Introduction

Oropharyngeal squamous cell carcinoma (OPSCC) subdivides into human papilloma virus (HPV)-associated and non-HPV-associated cancer groups. Immunohistochemical (IHC) overexpression of p16 is a surrogate marker for HPV and used in the current TNM classification [1] and the World Health Organization (WHO) classification of head and neck tumors [2]. A HPV-associated OPSCC usually responds well to (chemo)radiation ([C]RT), and treatment deintensification trials are underway to reduce treatment adverse effects [3, 4]. In a small subset of patients, however, the disease recurs making salvage surgery more demanding.

Prior to treatment, patients undergo multiplanar radiological imaging.

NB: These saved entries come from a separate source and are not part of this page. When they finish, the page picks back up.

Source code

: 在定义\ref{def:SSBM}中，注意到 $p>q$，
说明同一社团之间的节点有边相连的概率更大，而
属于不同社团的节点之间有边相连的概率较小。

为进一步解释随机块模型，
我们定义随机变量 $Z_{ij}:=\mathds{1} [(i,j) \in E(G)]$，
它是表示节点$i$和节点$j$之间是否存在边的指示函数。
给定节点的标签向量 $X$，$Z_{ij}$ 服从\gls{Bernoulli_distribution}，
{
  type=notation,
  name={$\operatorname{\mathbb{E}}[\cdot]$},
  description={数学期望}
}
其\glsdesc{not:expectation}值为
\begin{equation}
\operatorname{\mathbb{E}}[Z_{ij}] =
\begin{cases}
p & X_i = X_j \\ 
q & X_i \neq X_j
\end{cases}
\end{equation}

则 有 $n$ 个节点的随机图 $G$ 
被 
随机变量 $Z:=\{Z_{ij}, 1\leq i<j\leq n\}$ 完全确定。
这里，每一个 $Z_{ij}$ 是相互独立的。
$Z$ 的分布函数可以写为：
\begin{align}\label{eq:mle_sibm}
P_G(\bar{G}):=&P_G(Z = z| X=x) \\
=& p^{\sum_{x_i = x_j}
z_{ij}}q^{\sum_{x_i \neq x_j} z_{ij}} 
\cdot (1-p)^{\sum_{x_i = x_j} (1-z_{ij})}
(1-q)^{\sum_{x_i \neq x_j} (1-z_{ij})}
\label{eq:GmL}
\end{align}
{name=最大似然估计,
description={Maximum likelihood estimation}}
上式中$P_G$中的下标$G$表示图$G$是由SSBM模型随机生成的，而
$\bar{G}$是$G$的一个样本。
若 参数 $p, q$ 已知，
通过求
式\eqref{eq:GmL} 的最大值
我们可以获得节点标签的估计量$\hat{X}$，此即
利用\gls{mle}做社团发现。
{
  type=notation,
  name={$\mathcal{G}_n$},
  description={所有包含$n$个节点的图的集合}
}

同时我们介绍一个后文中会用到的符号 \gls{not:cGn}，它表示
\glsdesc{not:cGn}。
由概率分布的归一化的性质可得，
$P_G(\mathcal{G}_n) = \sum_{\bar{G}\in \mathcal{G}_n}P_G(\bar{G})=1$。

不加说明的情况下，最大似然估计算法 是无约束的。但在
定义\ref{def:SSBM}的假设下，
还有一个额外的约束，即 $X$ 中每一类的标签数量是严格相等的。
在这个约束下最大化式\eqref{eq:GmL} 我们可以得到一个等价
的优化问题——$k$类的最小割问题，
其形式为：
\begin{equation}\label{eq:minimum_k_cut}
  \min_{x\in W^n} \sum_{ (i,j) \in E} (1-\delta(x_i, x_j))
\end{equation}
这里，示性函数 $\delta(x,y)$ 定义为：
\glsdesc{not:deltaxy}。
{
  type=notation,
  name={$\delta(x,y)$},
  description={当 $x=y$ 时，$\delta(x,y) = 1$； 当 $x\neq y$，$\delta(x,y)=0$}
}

Some radiological features show prognostic impact, such as volume of the primary tumor and metastasis, lymph node cystic or matted morphology, and extranodal extension (ENE) [5,6,7,8]. Many reports link primary tumor relatively high apparent diffusion coefficient (ADC) in magnetic resonance imaging (MRI) with lower radiosensitivity [7, 9,10,11,12,13,14,15,16], although some conflicting evidence has emerged [17,18,19]. These studies include cancers from multiple head and neck sites, however, and all but one overlook HPV association [17]. This confounds results because HPV positive tumors tend to have lower ADC [20,21,22,23,24], and respond better to (C)RT.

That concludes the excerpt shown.